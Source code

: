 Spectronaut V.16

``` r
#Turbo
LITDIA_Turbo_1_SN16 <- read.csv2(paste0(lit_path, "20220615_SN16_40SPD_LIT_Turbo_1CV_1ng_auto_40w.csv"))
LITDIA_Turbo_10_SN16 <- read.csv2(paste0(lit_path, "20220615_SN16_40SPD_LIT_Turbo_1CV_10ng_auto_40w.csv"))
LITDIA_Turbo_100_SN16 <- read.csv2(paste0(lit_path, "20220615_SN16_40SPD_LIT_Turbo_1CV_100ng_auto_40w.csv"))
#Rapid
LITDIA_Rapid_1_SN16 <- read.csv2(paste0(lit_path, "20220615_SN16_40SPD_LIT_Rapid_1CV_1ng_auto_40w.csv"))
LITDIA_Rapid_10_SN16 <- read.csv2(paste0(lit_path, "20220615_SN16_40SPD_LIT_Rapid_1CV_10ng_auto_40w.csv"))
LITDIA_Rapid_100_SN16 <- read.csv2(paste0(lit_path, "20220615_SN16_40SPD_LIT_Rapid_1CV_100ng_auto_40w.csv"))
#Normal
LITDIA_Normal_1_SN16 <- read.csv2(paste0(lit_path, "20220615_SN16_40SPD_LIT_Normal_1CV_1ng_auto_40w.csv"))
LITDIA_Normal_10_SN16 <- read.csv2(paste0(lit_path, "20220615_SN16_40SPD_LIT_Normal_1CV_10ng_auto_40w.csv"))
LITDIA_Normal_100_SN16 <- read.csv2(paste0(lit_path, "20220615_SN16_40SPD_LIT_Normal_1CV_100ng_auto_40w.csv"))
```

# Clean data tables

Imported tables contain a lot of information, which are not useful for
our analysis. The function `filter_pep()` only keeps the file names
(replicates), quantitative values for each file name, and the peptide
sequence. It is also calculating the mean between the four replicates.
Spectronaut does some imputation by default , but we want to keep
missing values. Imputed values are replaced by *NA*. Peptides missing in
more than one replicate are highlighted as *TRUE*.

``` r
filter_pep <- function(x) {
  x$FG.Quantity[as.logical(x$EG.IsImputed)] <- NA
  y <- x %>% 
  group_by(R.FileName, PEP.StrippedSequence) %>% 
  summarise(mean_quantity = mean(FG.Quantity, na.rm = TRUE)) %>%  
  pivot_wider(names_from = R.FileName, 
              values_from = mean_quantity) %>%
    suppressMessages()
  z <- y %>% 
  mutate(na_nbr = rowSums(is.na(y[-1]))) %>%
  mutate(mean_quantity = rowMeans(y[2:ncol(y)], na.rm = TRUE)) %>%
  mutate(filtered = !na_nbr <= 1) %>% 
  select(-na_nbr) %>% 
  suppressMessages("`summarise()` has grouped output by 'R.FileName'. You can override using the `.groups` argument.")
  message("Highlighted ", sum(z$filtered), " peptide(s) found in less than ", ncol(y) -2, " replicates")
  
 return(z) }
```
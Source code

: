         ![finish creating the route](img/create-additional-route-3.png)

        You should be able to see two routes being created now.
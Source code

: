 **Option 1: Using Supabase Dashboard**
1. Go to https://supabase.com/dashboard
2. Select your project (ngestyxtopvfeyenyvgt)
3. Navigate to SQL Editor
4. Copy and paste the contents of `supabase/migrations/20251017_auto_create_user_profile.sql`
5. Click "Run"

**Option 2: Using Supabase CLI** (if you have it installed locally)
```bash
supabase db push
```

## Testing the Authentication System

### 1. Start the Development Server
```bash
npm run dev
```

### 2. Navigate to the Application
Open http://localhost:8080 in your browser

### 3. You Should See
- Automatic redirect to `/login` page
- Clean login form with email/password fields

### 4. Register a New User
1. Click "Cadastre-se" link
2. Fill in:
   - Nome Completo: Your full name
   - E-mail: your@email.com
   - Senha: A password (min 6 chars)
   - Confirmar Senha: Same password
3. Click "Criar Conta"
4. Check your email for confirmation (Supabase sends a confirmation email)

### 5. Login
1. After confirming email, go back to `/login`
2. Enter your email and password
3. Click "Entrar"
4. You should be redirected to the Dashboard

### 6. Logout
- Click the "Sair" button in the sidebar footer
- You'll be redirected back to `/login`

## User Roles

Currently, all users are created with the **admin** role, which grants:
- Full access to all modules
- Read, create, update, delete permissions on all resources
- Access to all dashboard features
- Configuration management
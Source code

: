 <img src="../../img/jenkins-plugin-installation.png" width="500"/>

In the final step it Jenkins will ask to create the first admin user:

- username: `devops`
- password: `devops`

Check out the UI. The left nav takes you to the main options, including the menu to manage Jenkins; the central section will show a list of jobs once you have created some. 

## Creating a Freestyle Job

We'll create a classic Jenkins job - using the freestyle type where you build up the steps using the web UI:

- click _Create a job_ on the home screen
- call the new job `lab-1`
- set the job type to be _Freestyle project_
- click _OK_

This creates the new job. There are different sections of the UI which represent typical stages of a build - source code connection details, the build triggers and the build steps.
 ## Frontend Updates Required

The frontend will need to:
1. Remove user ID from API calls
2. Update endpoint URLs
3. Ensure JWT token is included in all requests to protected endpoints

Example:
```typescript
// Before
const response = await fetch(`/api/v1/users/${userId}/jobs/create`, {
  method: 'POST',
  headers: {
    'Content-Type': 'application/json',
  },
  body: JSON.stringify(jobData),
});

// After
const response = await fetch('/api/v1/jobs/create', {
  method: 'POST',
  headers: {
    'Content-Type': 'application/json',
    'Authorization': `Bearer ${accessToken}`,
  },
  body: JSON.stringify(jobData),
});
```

......

• ACTIVITY
From the first line to the last, return the data above exactly.

• RESULT FOR THIS EXERCISE
Source code

: Spectronaut V.16

``` r
#Turbo
LITDIA_Turbo_1_SN16 <- read.csv2(paste0(lit_path, "20220615_SN16_40SPD_LIT_Turbo_1CV_1ng_auto_40w.csv"))
LITDIA_Turbo_10_SN16 <- read.csv2(paste0(lit_path, "20220615_SN16_40SPD_LIT_Turbo_1CV_10ng_auto_40w.csv"))
LITDIA_Turbo_100_SN16 <- read.csv2(paste0(lit_path, "20220615_SN16_40SPD_LIT_Turbo_1CV_100ng_auto_40w.csv"))
#Rapid
LITDIA_Rapid_1_SN16 <- read.csv2(paste0(lit_path, "20220615_SN16_40SPD_LIT_Rapid_1CV_1ng_auto_40w.csv"))
LITDIA_Rapid_10_SN16 <- read.csv2(paste0(lit_path, "20220615_SN16_40SPD_LIT_Rapid_1CV_10ng_auto_40w.csv"))
LITDIA_Rapid_100_SN16 <- read.csv2(paste0(lit_path, "20220615_SN16_40SPD_LIT_Rapid_1CV_100ng_auto_40w.csv"))
#Normal
LITDIA_Normal_1_SN16 <- read.csv2(paste0(lit_path, "20220615_SN16_40SPD_LIT_Normal_1CV_1ng_auto_40w.csv"))
LITDIA_Normal_10_SN16 <- read.csv2(paste0(lit_path, "20220615_SN16_40SPD_LIT_Normal_1CV_10ng_auto_40w.csv"))
LITDIA_Normal_100_SN16 <- read.csv2(paste0(lit_path, "20220615_SN16_40SPD_LIT_Normal_1CV_100ng_auto_40w.csv"))
```

# Clean data tables

Imported tables contain a lot of information, which are not useful for
our analysis. The function `filter_pep()` only keeps the file names
(replicates), quantitative values for each file name, and the peptide
sequence. It is also calculating the mean between the four replicates.
Spectronaut does some imputation by default , but we want to keep
missing values. Imputed values are replaced by *NA*. Peptides missing in
more than one replicate are highlighted as *TRUE*.

``` r
filter_pep <- function(x) {
  x$FG.Quantity[as.logical(x$EG.IsImputed)] <- NA
  y <- x %>% 
  group_by(R.FileName, PEP.StrippedSequence) %>% 
  summarise(mean_quantity = mean(FG.Quantity, na.rm = TRUE)) %>%  
  pivot_wider(names_from = R.FileName, 
              values_from = mean_quantity) %>%
    suppressMessages()
  z <- y %>% 
  mutate(na_nbr = rowSums(is.na(y[-1]))) %>%
  mutate(mean_quantity = rowMeans(y[2:ncol(y)], na.rm = TRUE)) %>%
  mutate(filtered = !na_nbr <= 1) %>% 
  select(-na_nbr) %>% 
  suppressMessages("`summarise()` has grouped output by 'R.FileName'. You can override using the `.groups` argument.")
  message("Highlighted ", sum(z$filtered), " peptide(s) found in less than ", ncol(y) -2, " replicates")
  
 return(z) }
```
Source code

:         ![finish creating the route](img/create-additional-route-3.png)

        You should be able to see two routes being created now.
Source code

: **Option 1: Using Supabase Dashboard**
1. Go to https://supabase.com/dashboard
2. Select your project (ngestyxtopvfeyenyvgt)
3. Navigate to SQL Editor
4. Copy and paste the contents of `supabase/migrations/20251017_auto_create_user_profile.sql`
5. Click "Run"

**Option 2: Using Supabase CLI** (if you have it installed locally)
```bash
supabase db push
```

## Testing the Authentication System

### 1. Start the Development Server
```bash
npm run dev
```

### 2. Navigate to the Application
Open http://localhost:8080 in your browser

### 3. You Should See
- Automatic redirect to `/login` page
- Clean login form with email/password fields

### 4. Register a New User
1. Click "Cadastre-se" link
2. Fill in:
   - Nome Completo: Your full name
   - E-mail: your@email.com
   - Senha: A password (min 6 chars)
   - Confirmar Senha: Same password
3. Click "Criar Conta"
4. Check your email for confirmation (Supabase sends a confirmation email)

### 5. Login
1. After confirming email, go back to `/login`
2. Enter your email and password
3. Click "Entrar"
4. You should be redirected to the Dashboard

### 6. Logout
- Click the "Sair" button in the sidebar footer
- You'll be redirected back to `/login`

## User Roles

Currently, all users are created with the **admin** role, which grants:
- Full access to all modules
- Read, create, update, delete permissions on all resources
- Access to all dashboard features
- Configuration management
Source code

: <img src="../../img/jenkins-plugin-installation.png" width="500"/>

In the final step it Jenkins will ask to create the first admin user:

- username: `devops`
- password: `devops`

Check out the UI. The left nav takes you to the main options, including the menu to manage Jenkins; the central section will show a list of jobs once you have created some. 

## Creating a Freestyle Job

We'll create a classic Jenkins job - using the freestyle type where you build up the steps using the web UI:

- click _Create a job_ on the home screen
- call the new job `lab-1`
- set the job type to be _Freestyle project_
- click _OK_

This creates the new job. There are different sections of the UI which represent typical stages of a build - source code connection details, the build triggers and the build steps.
 ## Frontend Updates Required

The frontend will need to:
1. Remove user ID from API calls
2. Update endpoint URLs
3. Ensure JWT token is included in all requests to protected endpoints

Example:
```typescript
// Before
const response = await fetch(`/api/v1/users/${userId}/jobs/create`, {
  method: 'POST',
  headers: {
    'Content-Type': 'application/json',
  },
  body: JSON.stringify(jobData),
});

// After
const response = await fetch('/api/v1/jobs/create', {
  method: 'POST',
  headers: {
    'Content-Type': 'application/json',
    'Authorization': `Bearer ${accessToken}`,
  },
  body: JSON.stringify(jobData),
});
```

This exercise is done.